Eine Aufrechnung setzt eine Aufrechnungslage voraus. Es muss eine fällige, durchsetzbare Forderung des die Aufrechnung Erklärenden einer gleichartigen, erfüllbaren Forderung des Aufrechnungsgegners gegenüberstehen (§ 387 BGB). Zudem darf die Aufrechnung nicht ausgeschlossen sein.

Allgemeines

Funktion

Die Aufrechnung führt zu einer Tilgungserleichterung und hat Vereinfachungsfunktion. Sie hat eine Befreiungs-, Befriedigungs- und Sicherungsfunktion.[1]. „Die Aufrechnung dient nicht dem Zweck, dem Schuldner Klarheit über das Erfüllungsverlangen zu verschaffen, sondern ist Surrogat der Erfüllung.“[2]

Gestaltungsrecht und Verfügungsgeschäft

Die Aufrechnung ist nach deutschem Recht ein Gestaltungsgeschäft. Sie ist in §§ 387 bis 396 BGB geregelt. Die Aufklärung ist ein einseitiges Verfügungsgeschäft (Gestaltungsgeschäft). Sie ist zu unterscheiden von einer Aufrechnungsvereinbarung.

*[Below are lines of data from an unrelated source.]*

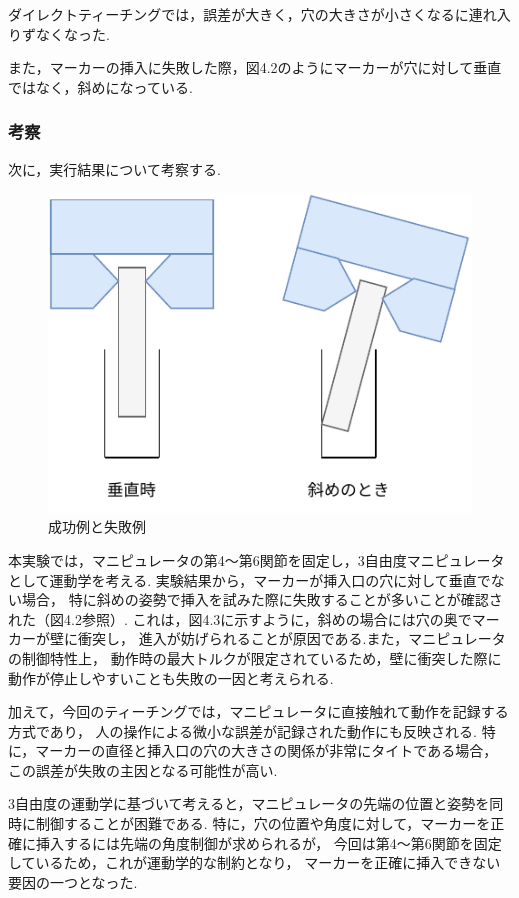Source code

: ダイレクトティーチングでは，誤差が大きく，穴の大きさが小さくなるに連れ入りずなくなった.

また，マーカーの挿入に失敗した際，図4.2のようにマーカーが穴に対して垂直ではなく，斜めになっている.

\newpage

\subsubsection{考察}
次に，実行結果について考察する.

\begin{figure}[h]
  \centering
  \includegraphics[scale=0.8]{sozai/5.pdf}
  \caption{成功例と失敗例}
\end{figure}

本実験では，マニピュレータの第4～第6関節を固定し，3自由度マニピュレータとして運動学を考える.
実験結果から，マーカーが挿入口の穴に対して垂直でない場合，
特に斜めの姿勢で挿入を試みた際に失敗することが多いことが確認された（図4.2参照）.
これは，図4.3に示すように，斜めの場合には穴の奥でマーカーが壁に衝突し，
進入が妨げられることが原因である.また，マニピュレータの制御特性上，
動作時の最大トルクが限定されているため，壁に衝突した際に動作が停止しやすいことも失敗の一因と考えられる.

加えて，今回のティーチングでは，マニピュレータに直接触れて動作を記録する方式であり，
人の操作による微小な誤差が記録された動作にも反映される.
特に，マーカーの直径と挿入口の穴の大きさの関係が非常にタイトである場合，
この誤差が失敗の主因となる可能性が高い.

3自由度の運動学に基づいて考えると，マニピュレータの先端の位置と姿勢を同時に制御することが困難である.
特に，穴の位置や角度に対して，マーカーを正確に挿入するには先端の角度制御が求められるが，
今回は第4～第6関節を固定しているため，これが運動学的な制約となり，
マーカーを正確に挿入できない要因の一つとなった.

„Private Zwangsvollstreckung“

Die Bedeutung der Aufrechnung liegt nicht nur in der Tilgungswirkung. Sie erlaubt dem Aufrechnenden zugleich, seine eigene Forderung auf einfache Weise selbst durchzusetzen. Darüber hinaus hat sie eine sichernde Wirkung, da die Durchsetzung der Aufrechnungsforderung auch dann noch möglich ist, wenn der Aufrechnungsgegner in Vermögensverfall geraten ist, auch im Insolvenzverfahren (§ 94 InsO).

Terminologie

Die von der Aufrechnung erfassten Forderungen werden spezifisch benannt:

  • Hauptforderung: die Forderung, gegen die aufgerechnet wird (auch Passivforderung genannt)
  • Gegenforderung: die Forderung, mit der aufgerechnet wird (auch Aktivforderung oder Aufrechnungsforderung genannt).

Voraussetzungen

Die Wirksamkeit einer Aufrechnung setzt eine Aufrechnungserklärung, eine Aufrechnungslage und das Fehlen eines Ausschlusses der Aufrechnung voraus.

Aufrechnungserklärung (§ 388 BGB)

Die Aufrechnung erfolgt durch Erklärung des Aufrechnenden gegenüber dem Gläubiger der Hauptforderung (§ 388 BGB) mittels einseitiger empfangsbedürftiger Willenserklärung und hat zur Folge, dass beide Forderungen rückwirkend zu dem Zeitpunkt als erloschen gelten, indem sie sich erstmals aufrechenbar gegenüberstanden (§ 389 BGB).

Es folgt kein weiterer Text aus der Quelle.